E l’Italia? Molto si è scritto e anche ironizzato su un presunto ruolo di “pontiere” di Mario Draghi. Fuori da battute e da bassezze varie, l’Italia può giocare un ruolo significativo sul fronte ucraino?
L’Italia da sola no, mi sembrerebbe poco verosimile. L’Italia sì, se si muove all’interno del quadro delle sue alleanze tradizionali, come ha fatto finora. Senza svolgere un ruolo particolarmente profilato ma correttamente allineata sulle posizioni di partners e alleati. Sì se si muove in una concertazione stretta con i suoi alleati, sia nell’ambito della Nato, e quindi con gli americani, sia nell’ambito dell’Unione Europea. Aggiungo che finora l’Italia non ha brillato per particolare protagonismo. Si è mossa correttamente ma con un profilo relativamente basso.

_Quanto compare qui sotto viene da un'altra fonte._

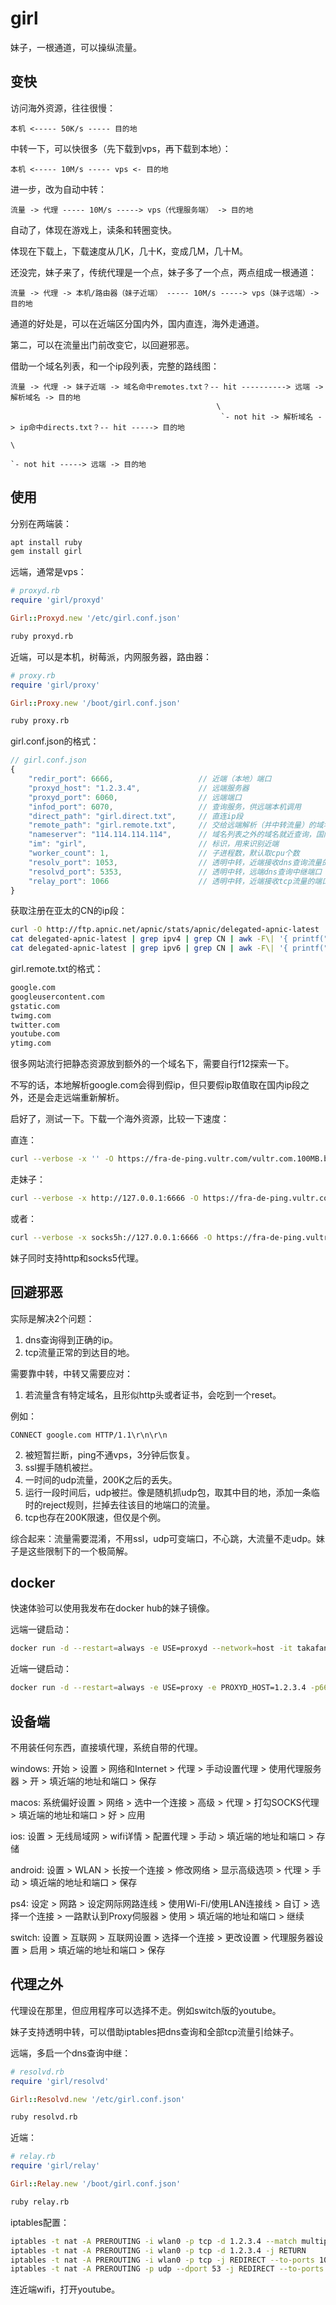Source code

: # girl

妹子，一根通道，可以操纵流量。

## 变快

访问海外资源，往往很慢：

```
本机 <----- 50K/s ----- 目的地
```

中转一下，可以快很多（先下载到vps，再下载到本地）：

```
本机 <----- 10M/s ----- vps <- 目的地
```

进一步，改为自动中转：

```
流量 -> 代理 ----- 10M/s -----> vps（代理服务端） -> 目的地
```

自动了，体现在游戏上，读条和转圈变快。

体现在下载上，下载速度从几K，几十K，变成几M，几十M。

还没完，妹子来了，传统代理是一个点，妹子多了一个点，两点组成一根通道：

```
流量 -> 代理 -> 本机/路由器（妹子近端） ----- 10M/s -----> vps（妹子远端）-> 目的地
```

通道的好处是，可以在近端区分国内外，国内直连，海外走通道。

第二，可以在流量出门前改变它，以回避邪恶。

借助一个域名列表，和一个ip段列表，完整的路线图：

```
流量 -> 代理 -> 妹子近端 -> 域名命中remotes.txt？-- hit ----------> 远端 -> 解析域名 -> 目的地
                                              \
                                               `- not hit -> 解析域名 -> ip命中directs.txt？-- hit -----> 目的地
                                                                                          \
                                                                                           `- not hit -----> 远端 -> 目的地
```

## 使用

分别在两端装：

```bash
apt install ruby
gem install girl
```

远端，通常是vps：

```ruby
# proxyd.rb
require 'girl/proxyd'

Girl::Proxyd.new '/etc/girl.conf.json'
```

```bash
ruby proxyd.rb
```

近端，可以是本机，树莓派，内网服务器，路由器：

```ruby
# proxy.rb
require 'girl/proxy'

Girl::Proxy.new '/boot/girl.conf.json'
```

```bash
ruby proxy.rb
```

girl.conf.json的格式：

```javascript
// girl.conf.json
{
    "redir_port": 6666,                   // 近端（本地）端口
    "proxyd_host": "1.2.3.4",             // 远端服务器
    "proxyd_port": 6060,                  // 远端端口
    "infod_port": 6070,                   // 查询服务，供远端本机调用
    "direct_path": "girl.direct.txt",     // 直连ip段
    "remote_path": "girl.remote.txt",     // 交给远端解析（并中转流量）的域名列表
    "nameserver": "114.114.114.114",      // 域名列表之外的域名就近查询，国内的dns服务器
    "im": "girl",                         // 标识，用来识别近端
    "worker_count": 1,                    // 子进程数，默认取cpu个数
    "resolv_port": 1053,                  // 透明中转，近端接收dns查询流量的端口
    "resolvd_port": 5353,                 // 透明中转，远端dns查询中继端口
    "relay_port": 1066                    // 透明中转，近端接收tcp流量的端口
}
```

获取注册在亚太的CN的ip段：

```bash
curl -O http://ftp.apnic.net/apnic/stats/apnic/delegated-apnic-latest
cat delegated-apnic-latest | grep ipv4 | grep CN | awk -F\| '{ printf("%s/%d\n", $4, 32-log($5)/log(2)) }' > girl.direct.txt
cat delegated-apnic-latest | grep ipv6 | grep CN | awk -F\| '{ printf("%s/%d\n", $4, $5) }' >> girl.direct.txt
```

girl.remote.txt的格式：

```txt
google.com
googleusercontent.com
gstatic.com
twimg.com
twitter.com
youtube.com
ytimg.com
```

很多网站流行把静态资源放到额外的一个域名下，需要自行f12探索一下。

不写的话，本地解析google.com会得到假ip，但只要假ip取值取在国内ip段之外，还是会走远端重新解析。

启好了，测试一下。下载一个海外资源，比较一下速度：

直连：

```bash
curl --verbose -x '' -O https://fra-de-ping.vultr.com/vultr.com.100MB.bin
```

走妹子：

```bash
curl --verbose -x http://127.0.0.1:6666 -O https://fra-de-ping.vultr.com/vultr.com.100MB.bin
```

或者：

```bash
curl --verbose -x socks5h://127.0.0.1:6666 -O https://fra-de-ping.vultr.com/vultr.com.100MB.bin
```

妹子同时支持http和socks5代理。

## 回避邪恶

实际是解决2个问题：

1. dns查询得到正确的ip。
2. tcp流量正常的到达目的地。

需要靠中转，中转又需要应对：

1. 若流量含有特定域名，且形似http头或者证书，会吃到一个reset。

例如：

```text
CONNECT google.com HTTP/1.1\r\n\r\n
```

2. 被短暂拦断，ping不通vps，3分钟后恢复。
3. ssl握手随机被拦。
4. 一时间的udp流量，200K之后的丢失。
5. 运行一段时间后，udp被拦。像是随机抓udp包，取其中目的地，添加一条临时的reject规则，拦掉去往该目的地端口的流量。
6. tcp也存在200K限速，但仅是个例。

综合起来：流量需要混淆，不用ssl，udp可变端口，不心跳，大流量不走udp。妹子是这些限制下的一个极简解。

## docker

快速体验可以使用我发布在docker hub的妹子镜像。

远端一键启动：

```bash
docker run -d --restart=always -e USE=proxyd --network=host -it takafan/girl
```

近端一键启动：

```bash
docker run -d --restart=always -e USE=proxy -e PROXYD_HOST=1.2.3.4 -p6666:6666 -it takafan/girl
```

## 设备端

不用装任何东西，直接填代理，系统自带的代理。

windows: 开始 > 设置 > 网络和Internet > 代理 > 手动设置代理 > 使用代理服务器 > 开 > 填近端的地址和端口 > 保存

macos: 系统偏好设置 > 网络 > 选中一个连接 > 高级 > 代理 > 打勾SOCKS代理 > 填近端的地址和端口 > 好 > 应用

ios: 设置 > 无线局域网 > wifi详情 > 配置代理 > 手动 > 填近端的地址和端口 > 存储

android: 设置 > WLAN > 长按一个连接 > 修改网络 > 显示高级选项 > 代理 > 手动 > 填近端的地址和端口 > 保存

ps4: 设定 > 网路 > 设定网际网路连线 > 使用Wi-Fi/使用LAN连接线 > 自订 > 选择一个连接 > 一路默认到Proxy伺服器 > 使用 > 填近端的地址和端口 > 继续

switch: 设置 > 互联网 > 互联网设置 > 选择一个连接 > 更改设置 > 代理服务器设置 > 启用 > 填近端的地址和端口 > 保存

## 代理之外

代理设在那里，但应用程序可以选择不走。例如switch版的youtube。

妹子支持透明中转，可以借助iptables把dns查询和全部tcp流量引给妹子。

远端，多启一个dns查询中继：

```ruby
# resolvd.rb
require 'girl/resolvd'

Girl::Resolvd.new '/etc/girl.conf.json'
```

```bash
ruby resolvd.rb
```

近端：

```ruby
# relay.rb
require 'girl/relay'

Girl::Relay.new '/boot/girl.conf.json'
```

```bash
ruby relay.rb
```

iptables配置：

```bash
iptables -t nat -A PREROUTING -i wlan0 -p tcp -d 1.2.3.4 --match multiport --dports 80,443 -j REDIRECT --to-ports 1066
iptables -t nat -A PREROUTING -i wlan0 -p tcp -d 1.2.3.4 -j RETURN
iptables -t nat -A PREROUTING -i wlan0 -p tcp -j REDIRECT --to-ports 1066
iptables -t nat -A PREROUTING -p udp --dport 53 -j REDIRECT --to-ports 1053
```

连近端wifi，打开youtube。
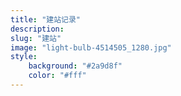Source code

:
 ```yaml
---
title: "建站记录"
description: 
slug: "建站"
image: "light-bulb-4514505_1280.jpg"
style:
    background: "#2a9d8f"
    color: "#fff"
---
```

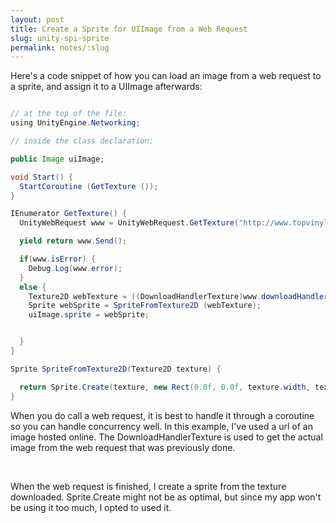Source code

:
 ```yaml
---
layout: post
title: Create a Sprite for UIImage from a Web Request
slug: unity-spi-sprite
permalink: notes/:slug
---
```


Here's a code snippet of how you can load an image from a web request to a sprite,
and assign it to a UIImage afterwards:

``` java

// at the top of the file:
using UnityEngine.Networking;

// inside the class declaration:

public Image uiImage;

void Start() {
  StartCoroutine (GetTexture ());
}

IEnumerator GetTexture() {
  UnityWebRequest www = UnityWebRequest.GetTexture("http://www.topvinylfilms.com/images/products/preview/meme074.jpg");

  yield return www.Send();

  if(www.isError) {
    Debug.Log(www.error);
  }
  else {
    Texture2D webTexture = ((DownloadHandlerTexture)www.downloadHandler).texture as Texture2D;
    Sprite webSprite = SpriteFromTexture2D (webTexture);
    uiImage.sprite = webSprite;


  }
}

Sprite SpriteFromTexture2D(Texture2D texture) {

  return Sprite.Create(texture, new Rect(0.0f, 0.0f, texture.width, texture.height), new Vector2(0.5f, 0.5f), 100.0f);
}

```
When you do call a web request, it is best to handle it through a coroutine
so you can handle concurrency well. In this example, I've used a url of an image hosted online.
The DownloadHandlerTexture is used to get the actual image from the web request that was
previously done.

<br>

When the web request is finished, I create a sprite from the texture downloaded. Sprite.Create
might not be as optimal, but since my app won't be using it too much, I opted to used it.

Per restare all’Europa. In questa vicenda si è ricostituito un asse franco-tedesco?
Assolutamente sì. Ammesso che si fosse rotto in precedenza, il che non mi risulta. Si sono mossi in buona sintonia, Macron e Scholz. Di fatto hanno parlato a nome dell’Europa. Macron aveva forse una maggiore legittimazione in quanto presidente di turno dell’Unione Europea, ma di fatto sono stati i due leader che hanno condotto a nome dell’Europa l’interlocuzione con Putin, Il problema è che l’Europa dispone di mezzi limitati per intervenire in una crisi di questo tipo. Non ha strumenti militari propri e quindi è bene che rimanga strettamente collegata alla Nato. Lo strumento che può utilizzare l’Europa, e lo sta facendo, è quello delle sanzioni.
Quando si scomoda la Storia, come ha fatto Putin, tornando indietro di un millennio, facendo riferimento alla Grande Madre Russia e scomodando anche Lenin, non è un brutto segnale?
Sì, sicuramente è un brutto segnale. Perché se si va indietro nella storia si rischia di sovvertire un ordine costituito che è quello su cui si reggeva l’equilibrio faticosamente raggiunto dopo la fine della Guerra fredda. In effetti, quello che ha in mente Putin è proprio di rimettere in discussione l’assetto emerso in Europa dalla fine della Guerra fredda e dal crollo dell’impero sovietico. Questa è una rilettura della storia in funzione di un disegno di ricostruire un impero che si può ispirare a quello zarista o a quello dell’Unione Sovietica. E quindi di rimettere in discussione quella situazione di inevitabile indebolimento che era il risultato del fatto che dalla fine della Guerra fredda c’era stato uno sconfitto e un vincitore. Lo sconfitto era l’Unione Sovietica, e quindi la Russia.